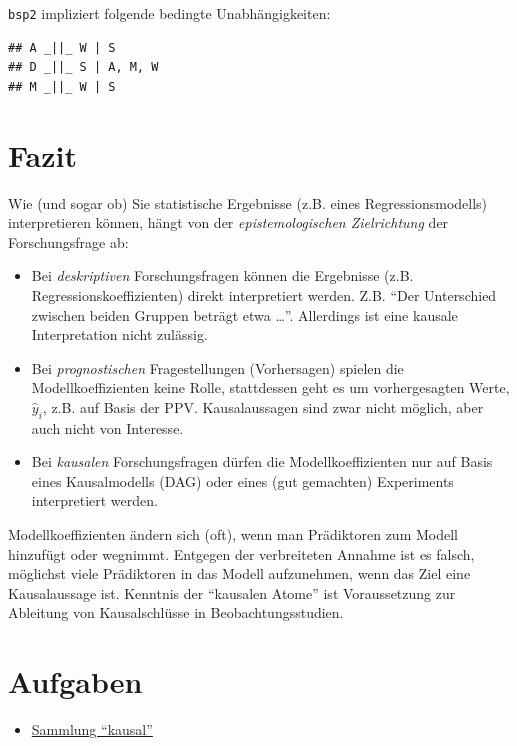 \documentclass[
  a4paper,
  DIV=11]{scrreprt}
\providecommand{\tightlist}{%
  \setlength{\itemsep}{0pt}\setlength{\parskip}{0pt}}\usepackage{longtable,booktabs,array}
\theoremstyle{definition}
\theoremstyle{remark}
\begin{document}
\texttt{bsp2} impliziert folgende bedingte Unabhängigkeiten:

\begin{verbatim}
## A _||_ W | S
## D _||_ S | A, M, W
## M _||_ W | S
\end{verbatim}

\hypertarget{fazit-3}{%
\section{Fazit}\label{fazit-3}}

Wie (und sogar ob) Sie statistische Ergebnisse (z.B. eines
Regressionsmodells) interpretieren können, hängt von der
\emph{epistemologischen Zielrichtung} der Forschungsfrage ab:

\begin{itemize}
\tightlist
\item
  Bei \emph{deskriptiven} Forschungsfragen können die Ergebnisse (z.B.
  Regressionskoeffizienten) direkt interpretiert werden. Z.B. ``Der
  Unterschied zwischen beiden Gruppen beträgt etwa \ldots{}''.
  Allerdings ist eine kausale Interpretation nicht zulässig.
\item
  Bei \emph{prognostischen} Fragestellungen (Vorhersagen) spielen die
  Modellkoeffizienten keine Rolle, stattdessen geht es um vorhergesagten
  Werte, \(\hat{y}_i\), z.B. auf Basis der PPV. Kausalaussagen sind zwar
  nicht möglich, aber auch nicht von Interesse.
\item
  Bei \emph{kausalen} Forschungsfragen dürfen die Modellkoeffizienten
  nur auf Basis eines Kausalmodells (DAG) oder eines (gut gemachten)
  Experiments interpretiert werden.
\end{itemize}

Modellkoeffizienten ändern sich (oft), wenn man Prädiktoren zum Modell
hinzufügt oder wegnimmt. Entgegen der verbreiteten Annahme ist es
falsch, möglichst viele Prädiktoren in das Modell aufzunehmen, wenn das
Ziel eine Kausalaussage ist. Kenntnis der ``kausalen Atome'' ist
Voraussetzung zur Ableitung von Kausalschlüsse in Beobachtungsstudien.

\hypertarget{aufgaben-9}{%
\section{Aufgaben}\label{aufgaben-9}}

\begin{itemize}
\tightlist
\item
  \href{https://datenwerk.netlify.app/\#category=causal}{Sammlung
  ``kausal''}
\end{itemize}
\end{document}
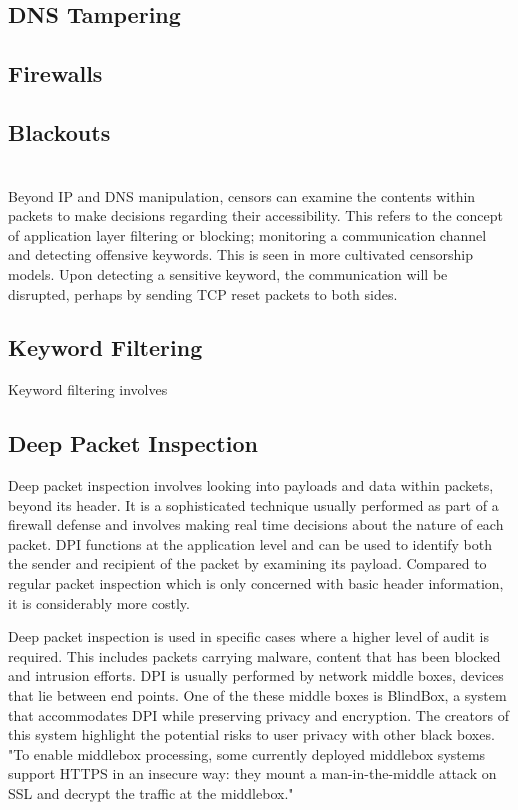  
\subsection{DNS Tampering}

\subsection{Firewalls}

\subsection{Blackouts}


\section{}
Beyond IP and DNS manipulation, censors can examine the contents within packets to make decisions regarding their accessibility. This refers to the concept of application layer filtering or blocking; monitoring a communication channel and detecting offensive keywords. This is seen in more cultivated censorship models. Upon detecting a sensitive keyword, the communication will be disrupted, perhaps by sending TCP reset packets to both sides.

\subsection{Keyword Filtering}
Keyword filtering involves 

\subsection{Deep Packet Inspection}
Deep packet inspection involves looking into payloads and data within packets, beyond its header. It is a sophisticated technique usually performed as part of a firewall defense and involves making real time decisions about the nature of each packet. DPI functions at the application level and can be used to identify both the sender and recipient of the packet by examining its payload. Compared to regular packet inspection which is only concerned with basic header information, it is considerably more costly. 

Deep packet inspection is used in specific cases where a higher level of audit is required. This includes packets carrying malware, content that has been blocked and intrusion efforts. DPI is usually performed by network middle boxes, devices that lie between end points. One of the these middle boxes is BlindBox, a system that accommodates DPI while preserving privacy and encryption. The creators of this system highlight the potential risks to user privacy with other black boxes. "To enable middlebox processing, some currently deployed middlebox systems support HTTPS in
an insecure way: they mount a man-in-the-middle attack on SSL and decrypt the traffic at the middlebox." \cite{sherry2015blindbox}

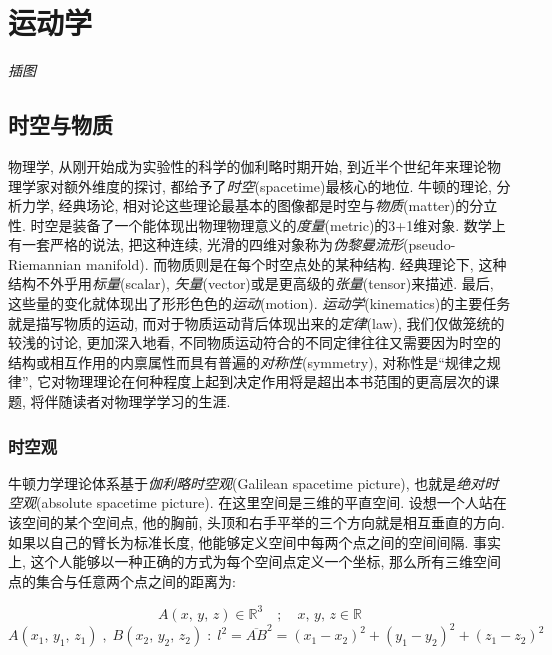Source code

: \chapter{运动学}\label{2}

\emph{插图}



\section{时空与物质}\label{2-1}

物理学, 从刚开始成为实验性的科学的伽利略时期开始, 到近半个世纪年来理论物理学家对额外维度的探讨, 都给予了\emph{时空}(spacetime)最核心的地位. 牛顿的理论, 分析力学, 经典场论, 相对论这些理论最基本的图像都是时空与\emph{物质}(matter)的分立性. 时空是装备了一个能体现出物理物理意义的\emph{度量}(metric)的3+1维对象. 数学上有一套严格的说法, 把这种连续, 光滑的四维对象称为\emph{伪黎曼流形}(pseudo-Riemannian manifold). 而物质则是在每个时空点处的某种结构. 经典理论下, 这种结构不外乎用\emph{标量}(scalar), \emph{矢量}(vector)或是更高级的\emph{张量}(tensor)来描述. 最后, 这些量的变化就体现出了形形色色的\emph{运动}(motion). \emph{运动学}(kinematics)的主要任务就是描写物质的运动, 而对于物质运动背后体现出来的\emph{定律}(law), 我们仅做笼统的较浅的讨论, 更加深入地看, 不同物质运动符合的不同定律往往又需要因为时空的结构或相互作用的内禀属性而具有普遍的\emph{对称性}(symmetry), 对称性是``规律之规律'', 它对物理理论在何种程度上起到决定作用将是超出本书范围的更高层次的课题, 将伴随读者对物理学学习的生涯.

\subsection{时空观}\label{2-1-1}

牛顿力学理论体系基于\emph{伽利略时空观}(Galilean spacetime picture), 也就是\emph{绝对时空观}(absolute spacetime picture). 在这里空间是三维的平直空间. 设想一个人站在该空间的某个空间点, 他的胸前, 头顶和右手平举的三个方向就是相互垂直的方向. 如果以自己的臂长为标准长度, 他能够定义空间中每两个点之间的空间间隔. 事实上, 这个人能够以一种正确的方式为每个空间点定义一个坐标, 那么所有三维空间点的集合与任意两个点之间的距离为:

\[A(x,\,y,\,z)\in\mathbb{R}^3 \quad;\quad x,\,y,\,z\in\mathbb{R}\]
\[A(x_1,\,y_1,\,z_1)\;,\;B(x_2,\,y_2,\,z_2)\;:\;l^2=\overline{AB}^2=(x_1-x_2)^2+(y_1-y_2)^2+(z_1-z_2)^2\]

What is required: Read the entries above and find each line holding the word "oder". Copy it out.

Answer space:
  nur auf Basis eines Kausalmodells (DAG) oder eines (gut gemachten)
hinzufügt oder wegnimmt. Entgegen der verbreiteten Annahme ist es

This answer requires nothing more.